$A=\begin{pmatrix} B+T && E\\E^T&& I\end{pmatrix}$
Here $E=\begin{pmatrix} 1& 1& 1& \ldots &1\\ 0& 0& 0& \ldots &0\\ \ldots &\ldots &\ldots&\ldots&\ldots\\ \ldots &\ldots &\ldots&\ldots&\ldots\\ 0& 0& 0& \ldots &0\end{pmatrix}$ and $T=\begin{pmatrix} n& 0& 0& \ldots &0\\ 0& 0& 0& \ldots &0\\ \ldots &\ldots &\ldots&\ldots&\ldots\\ \ldots &\ldots &\ldots&\ldots&\ldots\\ 0& 0& 0& \ldots &0\end{pmatrix}$
Here the spectral radius of $B$ is given as $\rho(B)$. Here $A$ is a $2n\times 2n$ matrix and each block is a $n\times n$ matrix
How to find a lower bound on $\rho(A)?$
My try
I found that $\rho(A)\ge \rho(B)+t$ where $t$ is the smallest eigenvalue of $\begin{pmatrix} T& E\\ E^T& I\end{pmatrix}$
I found that the smallest eigenvalue of $\begin{pmatrix} T& E\\ E^T& I\end{pmatrix}$ is $0$.

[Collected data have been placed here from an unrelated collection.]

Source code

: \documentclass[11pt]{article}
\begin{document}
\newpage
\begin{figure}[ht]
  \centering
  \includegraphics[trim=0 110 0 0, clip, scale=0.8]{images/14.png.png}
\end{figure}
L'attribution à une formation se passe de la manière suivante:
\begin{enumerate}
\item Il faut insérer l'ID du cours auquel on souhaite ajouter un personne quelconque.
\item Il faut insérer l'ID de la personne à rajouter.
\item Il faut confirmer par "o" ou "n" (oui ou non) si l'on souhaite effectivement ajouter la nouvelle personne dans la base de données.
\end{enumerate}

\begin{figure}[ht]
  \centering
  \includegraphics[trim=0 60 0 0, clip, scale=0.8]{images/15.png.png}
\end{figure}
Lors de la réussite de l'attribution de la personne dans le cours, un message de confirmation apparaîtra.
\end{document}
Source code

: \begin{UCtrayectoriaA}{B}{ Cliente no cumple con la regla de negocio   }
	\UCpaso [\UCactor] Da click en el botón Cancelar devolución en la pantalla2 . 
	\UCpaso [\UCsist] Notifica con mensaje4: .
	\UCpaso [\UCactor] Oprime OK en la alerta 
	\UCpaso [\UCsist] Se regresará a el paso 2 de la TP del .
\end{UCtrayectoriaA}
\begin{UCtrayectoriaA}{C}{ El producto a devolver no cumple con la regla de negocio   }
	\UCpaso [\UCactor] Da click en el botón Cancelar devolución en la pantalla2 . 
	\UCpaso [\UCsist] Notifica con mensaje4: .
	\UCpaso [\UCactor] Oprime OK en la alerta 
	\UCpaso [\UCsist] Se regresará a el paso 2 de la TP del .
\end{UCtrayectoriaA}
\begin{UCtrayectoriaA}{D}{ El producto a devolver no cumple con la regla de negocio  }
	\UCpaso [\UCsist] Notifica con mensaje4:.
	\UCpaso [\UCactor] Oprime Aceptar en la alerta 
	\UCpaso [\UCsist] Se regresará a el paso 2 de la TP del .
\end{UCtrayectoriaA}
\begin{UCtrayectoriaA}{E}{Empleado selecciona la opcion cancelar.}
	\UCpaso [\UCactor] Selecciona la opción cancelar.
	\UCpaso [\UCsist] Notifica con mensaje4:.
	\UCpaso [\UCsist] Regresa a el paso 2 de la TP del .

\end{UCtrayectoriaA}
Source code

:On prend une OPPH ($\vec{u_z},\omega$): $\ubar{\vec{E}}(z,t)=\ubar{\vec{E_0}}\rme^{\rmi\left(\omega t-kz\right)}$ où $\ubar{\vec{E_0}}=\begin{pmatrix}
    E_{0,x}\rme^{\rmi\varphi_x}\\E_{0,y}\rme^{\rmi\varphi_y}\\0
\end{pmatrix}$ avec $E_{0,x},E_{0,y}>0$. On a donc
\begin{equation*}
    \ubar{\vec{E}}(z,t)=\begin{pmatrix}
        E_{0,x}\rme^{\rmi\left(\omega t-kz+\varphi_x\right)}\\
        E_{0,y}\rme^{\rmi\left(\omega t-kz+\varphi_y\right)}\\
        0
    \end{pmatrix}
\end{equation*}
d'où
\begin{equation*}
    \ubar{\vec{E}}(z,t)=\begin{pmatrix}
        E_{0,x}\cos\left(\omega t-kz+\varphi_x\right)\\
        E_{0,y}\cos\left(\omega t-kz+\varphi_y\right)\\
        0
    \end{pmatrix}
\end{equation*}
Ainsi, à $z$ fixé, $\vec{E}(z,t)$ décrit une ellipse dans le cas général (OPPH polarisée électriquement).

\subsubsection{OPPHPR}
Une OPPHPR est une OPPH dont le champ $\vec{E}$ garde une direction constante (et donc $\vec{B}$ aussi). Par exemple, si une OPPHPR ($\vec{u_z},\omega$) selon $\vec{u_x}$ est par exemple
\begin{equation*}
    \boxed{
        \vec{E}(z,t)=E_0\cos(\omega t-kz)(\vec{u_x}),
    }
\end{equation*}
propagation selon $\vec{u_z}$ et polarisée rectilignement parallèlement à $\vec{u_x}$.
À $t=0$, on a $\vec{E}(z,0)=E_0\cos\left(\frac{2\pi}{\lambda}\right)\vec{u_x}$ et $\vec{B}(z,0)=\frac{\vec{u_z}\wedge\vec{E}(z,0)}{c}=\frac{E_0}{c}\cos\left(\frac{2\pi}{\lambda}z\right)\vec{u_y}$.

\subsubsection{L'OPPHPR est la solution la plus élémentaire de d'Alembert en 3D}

So I got $\rho(A)>\rho(B)$.
I was wondering if a more sharp lower bound is possible. Is it possible to find a more sharp lower bound of $\rho(A)$ in terms of $\rho(B)$?
I will be grateful if some help could be provided.
There is no sharper lower bound. Note for instance that in the case of $n=2$, if we take $$ B = \pmatrix{0&0\\0&\alpha} $$ for any $\alpha \geq 2$, then we find that $\rho(A) = \rho(B) = \alpha$.